Connecting—and Disconnecting—in the Wild

Tuesday, October 9, 2018


Madeleine Andrews, C’18



“You assume that if you’ve been to the zoo or studied an animal a lot, you know what it feels like to see them. But that doesn’t really prepare you for how breathtaking it is to see a wild animal in its natural habitat,” says Madeleine Andrews, C’18. “It was remarkable just how poignant that moment was.”

Andrews, a 2018 Dean’s scholar who graduated with her bachelor’s degree in biology with a concentration in ecology and evolutionary biology, spent two months in summer 2017 in the Argentinian rainforest, where she worked as a research intern with the Owl Monkey Project in the province of Formosa. She and her fellow researchers left their camps before sunrise to catch their nocturnal subjects in action and track their social, vocal, and foraging behaviors. Her second day in the field, peering high into the treetops through shadows and raindrops, she spied a monkey’s fleeting silhouette. Within 10 seconds, it was gone.

When her internship concluded, Andrews returned home to Philadelphia—for one day. She then boarded a plane to Punta Santiago, Puerto Rico, to begin a six-week independent research project involving a different primate, the rhesus macaque. Research has shown that early life adversity, such as abuse and neglect, impedes the ability to manage stress in adulthood for both people and animals. To examine this phenomenon, Andrews collected saliva from rhesus macaques who had been mistreated by their mothers in infancy and prepped the samples for analysis, as elements of saliva can correlate to stress response.
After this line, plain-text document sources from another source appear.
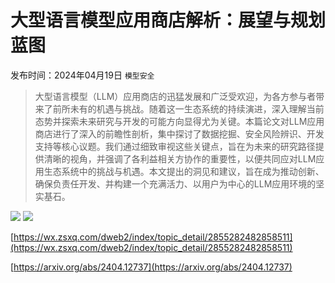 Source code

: # 大型语言模型应用商店解析：展望与规划蓝图
发布时间：2024年04月19日
`模型安全`
> 大型语言模型（LLM）应用商店的迅猛发展和广泛受欢迎，为各方参与者带来了前所未有的机遇与挑战。随着这一生态系统的持续演进，深入理解当前态势并探索未来研究与开发的可能方向显得尤为关键。本篇论文对LLM应用商店进行了深入的前瞻性剖析，集中探讨了数据挖掘、安全风险辨识、开发支持等核心议题。我们通过细致审视这些关键点，旨在为未来的研究路径提供清晰的视角，并强调了各利益相关方协作的重要性，以便共同应对LLM应用生态系统中的挑战与机遇。本文提出的洞见和建议，旨在成为推动创新、确保负责任开发、并构建一个充满活力、以用户为中心的LLM应用环境的坚实基石。

![](https://raw.githubusercontent.com/HuggingAGI/HuggingArxiv/main/paper_images/2404.12737/x1.png)
![](https://raw.githubusercontent.com/HuggingAGI/HuggingArxiv/main/paper_images/2404.12737/x2.png)

[https://wx.zsxq.com/dweb2/index/topic_detail/2855282482858511](https://wx.zsxq.com/dweb2/index/topic_detail/2855282482858511)

[https://arxiv.org/abs/2404.12737](https://arxiv.org/abs/2404.12737) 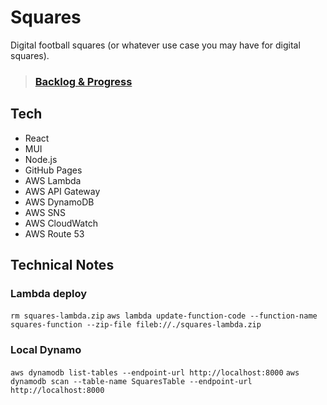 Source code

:# Squares

Digital football squares (or whatever use case you may have for digital squares).

> ### [Backlog & Progress](https://github.com/users/billycougz/projects/1)

## Tech

- React
- MUI
- Node.js
- GitHub Pages
- AWS Lambda
- AWS API Gateway
- AWS DynamoDB
- AWS SNS
- AWS CloudWatch
- AWS Route 53

## Technical Notes

### Lambda deploy

`rm squares-lambda.zip`
`aws lambda update-function-code --function-name squares-function --zip-file fileb://./squares-lambda.zip`

### Local Dynamo

`aws dynamodb list-tables --endpoint-url http://localhost:8000`
`aws dynamodb scan --table-name SquaresTable --endpoint-url http://localhost:8000`

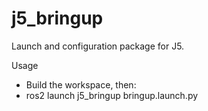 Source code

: # j5_bringup

Launch and configuration package for J5.

Usage
- Build the workspace, then:
- ros2 launch j5_bringup bringup.launch.py
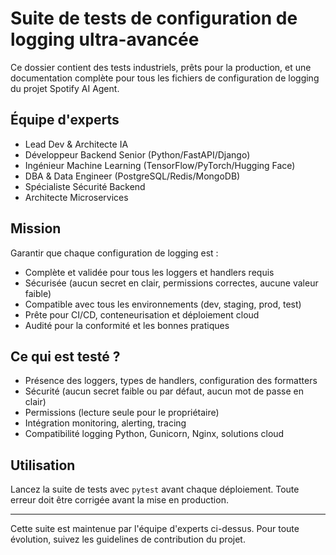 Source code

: # Suite de tests de configuration de logging ultra-avancée

Ce dossier contient des tests industriels, prêts pour la production, et une documentation complète pour tous les fichiers de configuration de logging du projet Spotify AI Agent.

## Équipe d'experts
- Lead Dev & Architecte IA
- Développeur Backend Senior (Python/FastAPI/Django)
- Ingénieur Machine Learning (TensorFlow/PyTorch/Hugging Face)
- DBA & Data Engineer (PostgreSQL/Redis/MongoDB)
- Spécialiste Sécurité Backend
- Architecte Microservices

## Mission
Garantir que chaque configuration de logging est :
- Complète et validée pour tous les loggers et handlers requis
- Sécurisée (aucun secret en clair, permissions correctes, aucune valeur faible)
- Compatible avec tous les environnements (dev, staging, prod, test)
- Prête pour CI/CD, conteneurisation et déploiement cloud
- Audité pour la conformité et les bonnes pratiques

## Ce qui est testé ?
- Présence des loggers, types de handlers, configuration des formatters
- Sécurité (aucun secret faible ou par défaut, aucun mot de passe en clair)
- Permissions (lecture seule pour le propriétaire)
- Intégration monitoring, alerting, tracing
- Compatibilité logging Python, Gunicorn, Nginx, solutions cloud

## Utilisation
Lancez la suite de tests avec `pytest` avant chaque déploiement. Toute erreur doit être corrigée avant la mise en production.

---

Cette suite est maintenue par l'équipe d'experts ci-dessus. Pour toute évolution, suivez les guidelines de contribution du projet. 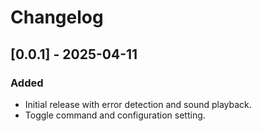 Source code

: # Changelog

## [0.0.1] - 2025-04-11
### Added
- Initial release with error detection and sound playback.
- Toggle command and configuration setting. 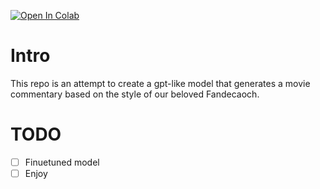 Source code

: [![Open In Colab](https://colab.research.google.com/assets/colab-badge.svg)](https://colab.research.google.com/hgithub/PeopleOfPlay/fandecaoch/blob/main/train.ipynb)

# Intro

This repo is an attempt to create a gpt-like model that generates a movie commentary based on the style of our beloved Fandecaoch.

# TODO

 - [ ] Finuetuned model
 - [ ] Enjoy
Two days after her project in Puerto Rico ended, Andrews was back in class, kicking off her senior year. She continued her research in the lab of Erol Akçay, Assistant Professor of Biology, where since 2016 she had been studying how social competence—an individual’s ability to adjust its behavior when given an environmental or social cue—can evolve in animals over time.

“It’s like if a kid wants to go get ice cream— he knows to ask his mom when she’s in a good mood, because he’s more likely to get what he wants,” she says.